The Javadhu Hills (also Javadi Hills, Jawadhu Hills, and Jawadhu Malai) are an extension of the Eastern Ghats spread across parts of Vellore, Tirupattur and Tiruvannamalai districts in the northern part of the state of Tamil Nadu in south-eastern India. The hills separate Vellore, Tirupattur and Tiruvannamalai districts: Tirupattur district, with its towns of Tirupattur, Vaniyambadi and Ambur, lie on the north-western side; Vellore district with the city of Vellore and Amirthi forest are located on the North-eastern side.
and Tiruvannamalai district with the towns of Chengam and Polur are located on the south-eastern side. The town of Jamunamarathoor and the Kavalur Observatory are located within.

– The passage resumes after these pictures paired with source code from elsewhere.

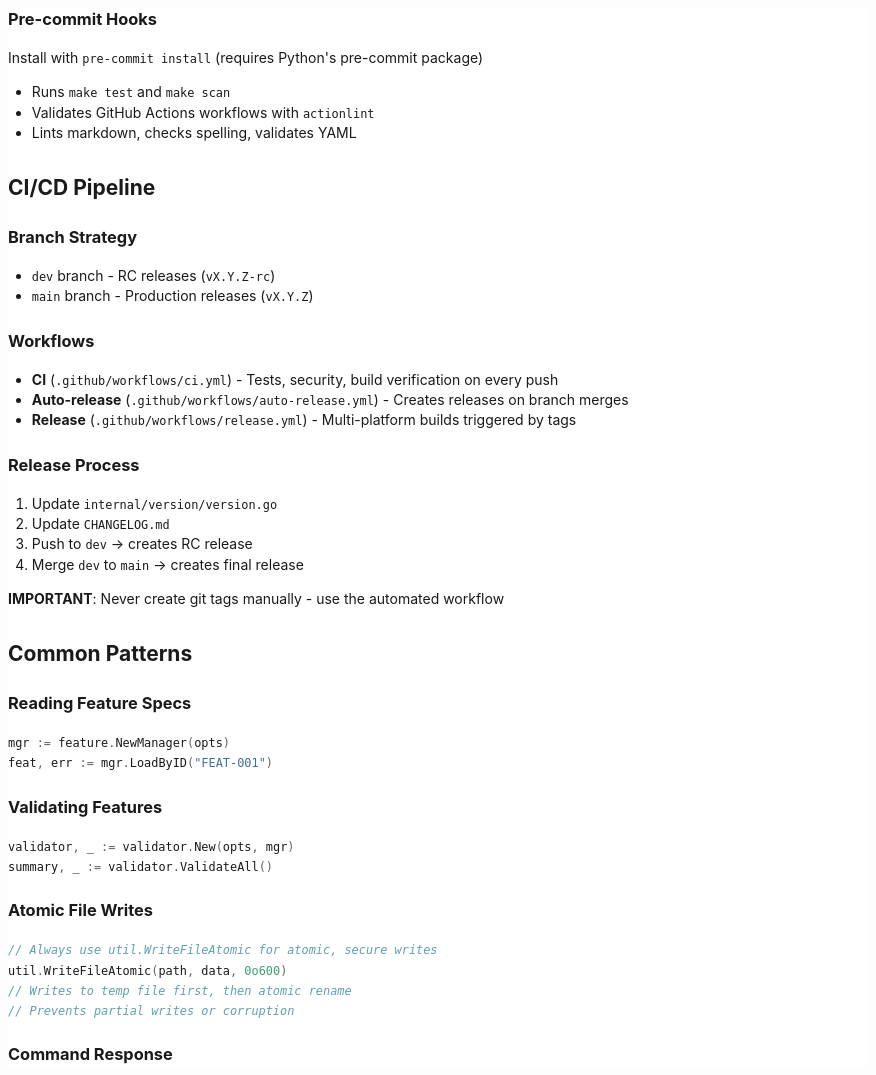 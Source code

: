 ### Pre-commit Hooks
Install with `pre-commit install` (requires Python's pre-commit package)
- Runs `make test` and `make scan`
- Validates GitHub Actions workflows with `actionlint`
- Lints markdown, checks spelling, validates YAML

## CI/CD Pipeline

### Branch Strategy
- `dev` branch - RC releases (`vX.Y.Z-rc`)
- `main` branch - Production releases (`vX.Y.Z`)

### Workflows
- **CI** (`.github/workflows/ci.yml`) - Tests, security, build verification on every push
- **Auto-release** (`.github/workflows/auto-release.yml`) - Creates releases on branch merges
- **Release** (`.github/workflows/release.yml`) - Multi-platform builds triggered by tags

### Release Process
1. Update `internal/version/version.go`
2. Update `CHANGELOG.md`
3. Push to `dev` → creates RC release
4. Merge `dev` to `main` → creates final release

**IMPORTANT**: Never create git tags manually - use the automated workflow

## Common Patterns

### Reading Feature Specs

```go
mgr := feature.NewManager(opts)
feat, err := mgr.LoadByID("FEAT-001")
```

### Validating Features

```go
validator, _ := validator.New(opts, mgr)
summary, _ := validator.ValidateAll()
```

### Atomic File Writes

```go
// Always use util.WriteFileAtomic for atomic, secure writes
util.WriteFileAtomic(path, data, 0o600)
// Writes to temp file first, then atomic rename
// Prevents partial writes or corruption
```

### Command Response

The hills consist of bluish-grey granites, with peaks averaging 3,800–4,000 feet (1,300–1,350 m). About 50 miles (80 km) wide and 20 miles (32 km) long, they are bisected into eastern and western sections by the Cheyyar and Agaram rivers, tributaries of the Palar. During the British colonisation of India, the Javadhu Hills appeared occasionally in government gazetteers and manuals, ethnographies, and travelers' accounts. Henry le Fanu, writing in 1883, admired the beauty of the Jawadhi hills.

==Cultivation==
The hills are sparsely populated; the majority of the inhabitants are Malayali tribes people, though other castes are also present.

Malayali tribes people grow a variety of trees on their patta land, including tamarind, jackfruit, gooseberry, guava, pomegranate, mango, lemon, coconut, plantain, Paddy, Saamai etc.

The trees of the Javadhu Hills also produce a range of forest products. These include millettia pinnata, Smilax regelii, Castor oil plant

They are noted both for their fruit bearing trees, medicinal and for their sandalwood. Sandalwood trees remain in the forest and are coming back . One can witness the scent of sandalwood while driving towards jamunamarathu, yet their numbers are dwindling due to illegal logging. This theft was going on for many years.

==Archaeological excavations==

In March 2024, more than 100 megalithic burials were unearthed inside Pattarakadu Reserve Forest atop Jawadhu Hills. The burials were located in Keel Cheppili and Mel Cheppili villages near Jamunamarathur. This was hailed as a rare and significant find.

Earlier, in 2021, a large number of Neolithic tools had been found in the area also.